Ministerstwo Rozwoju Regionalnego podjęło bezprecedensową decyzję: wstrzymało realizację programu finansowanego ze środków unijnych - ustalił Dziennik Gazeta Prawna. Komisja Europejska podważyła zasadność wydatkowania środków i kompetencje nadzorującej program instytucji.
Priorytet I Programu Operacyjnego Kapitał Ludzki to program, na który rząd zaplanował pozyskanie ponad 1,5 mld zł, m.in. na szkolenia pracowników socjalnych i pomoc społeczną. Dotychczas wydano już 324 mln z tej sumy. I istnieje poważne zagrożenie, że będzie trzeba zwrócić te środki do unijnej kasy.

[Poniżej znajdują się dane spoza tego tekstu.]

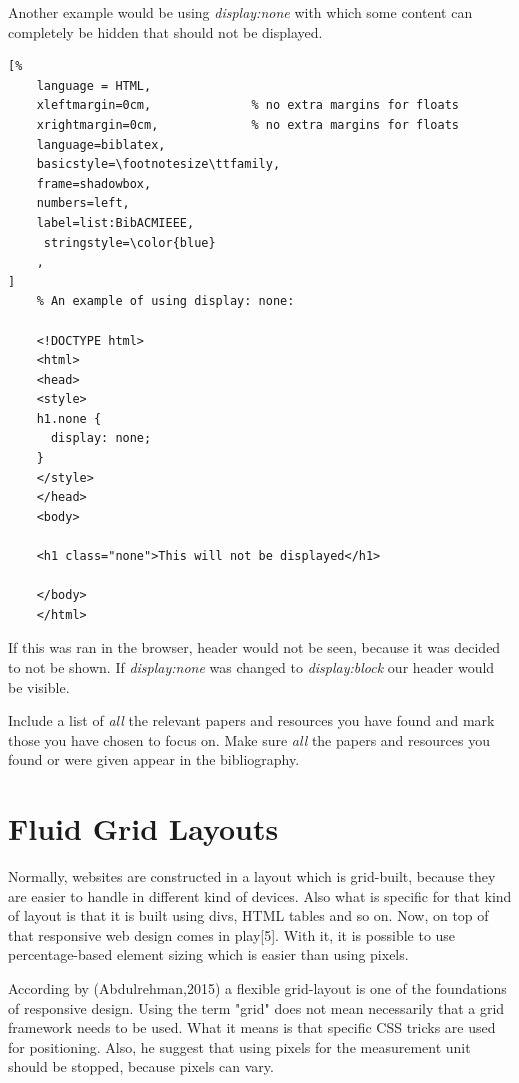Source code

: Another example would be using \emph{display:none} with which some content can completely be hidden that should not be 
displayed.

\begin{lstlisting}[%
    language = HTML, 
    xleftmargin=0cm,              % no extra margins for floats
    xrightmargin=0cm,             % no extra margins for floats
    language=biblatex,
    basicstyle=\footnotesize\ttfamily,
    frame=shadowbox,
    numbers=left,
    label=list:BibACMIEEE,
     stringstyle=\color{blue}
    ,
]
    % An example of using display: none:

    <!DOCTYPE html>
    <html>
    <head>
    <style>
    h1.none {
      display: none;
    }
    </style>
    </head>
    <body>

    <h1 class="none">This will not be displayed</h1>

    </body>
    </html>

\end{lstlisting}




%
If this was ran in the browser, header would not be seen, because
it was decided to not be shown. If \emph{display:none} was changed to \emph{display:block}
our header would be visible.

Include a list of \emph{all} the relevant papers and resources you
have found and mark those you have chosen to focus on. Make sure
\emph{all} the papers and resources you found or were given appear in
the bibliography.




\section{Fluid Grid Layouts}

Normally, websites are constructed in a layout which is grid-built, because they are
easier to handle in different kind of devices. Also what is specific
for that kind of layout is that it is built using divs, HTML tables and so on. Now, on top of that
responsive web design comes in play[5]. With it, it is possible to use percentage-based element sizing which is easier than using pixels. 

According by (Abdulrehman,2015) a flexible grid-layout is one of the foundations of responsive
design. Using the term "grid" does not mean necessarily that a grid framework needs to be used.
What it means is that specific CSS tricks are used for positioning. Also, he suggest that 
using pixels for the measurement unit should be stopped, because pixels can vary. 

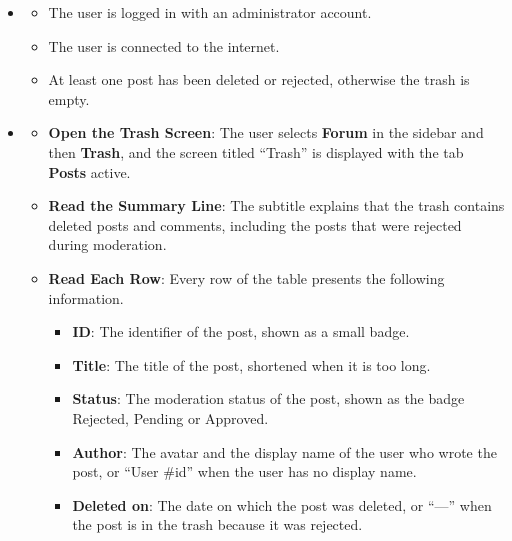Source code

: 
\begin{itemize}[leftmargin=1.6em,topsep=4pt,itemsep=3pt,parsep=0pt,label=$\bullet$]
    \item {}
        \begin{itemize}[leftmargin=2.2em,topsep=2pt,itemsep=3pt,parsep=0pt,label=$\circ$]
            \item The user is logged in with an administrator account.
            \item The user is connected to the internet.
            \item At least one post has been deleted or rejected, otherwise the trash is empty.
        \end{itemize}
    \item {}
        \begin{itemize}[leftmargin=2.2em,topsep=2pt,itemsep=3pt,parsep=0pt,label=$\circ$]
            \item \textbf{Open the Trash Screen}: The user selects \textbf{Forum} in the sidebar and then \textbf{Trash}, and the screen titled ``Trash'' is displayed with the tab \textbf{Posts} active.
            \item \textbf{Read the Summary Line}: The subtitle explains that the trash contains deleted posts and comments, including the posts that were rejected during moderation.
            \item \textbf{Read Each Row}: Every row of the table presents the following information.
                \begin{itemize}[leftmargin=2.2em,topsep=2pt,itemsep=3pt,parsep=0pt,label=$\blacksquare$]
                    \item \textbf{ID}: The identifier of the post, shown as a small badge.
                    \item \textbf{Title}: The title of the post, shortened when it is too long.
                    \item \textbf{Status}: The moderation status of the post, shown as the badge Rejected, Pending or Approved.
                    \item \textbf{Author}: The avatar and the display name of the user who wrote the post, or ``User \#id'' when the user has no display name.
                    \item \textbf{Deleted on}: The date on which the post was deleted, or ``---'' when the post is in the trash because it was rejected.

\end{itemize}
\end{itemize}
\end{itemize}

Dlaczego? Bo Bruksela podała w wątpliwość celowość wydawanych środków i sposób zarządzania nimi przez Centrum Rozwoju Zasobów Ludzkich (CRZL). Chodzi głównie o to, że urzędnicy zbyt często rozstrzygali konkursy w trybie z wolnej ręki. Teoretycznie prawo na to pozwala, ale CRZL w ten sposób rozstrzygnęło aż 18 z 20 konkursów. Czym jest CRZL? To jednostka bezpośrednio podległa resortowi pracy. Zarządzają nią osoby powołane jeszcze przez Annę Kalatę – nominatkę Samoobrony.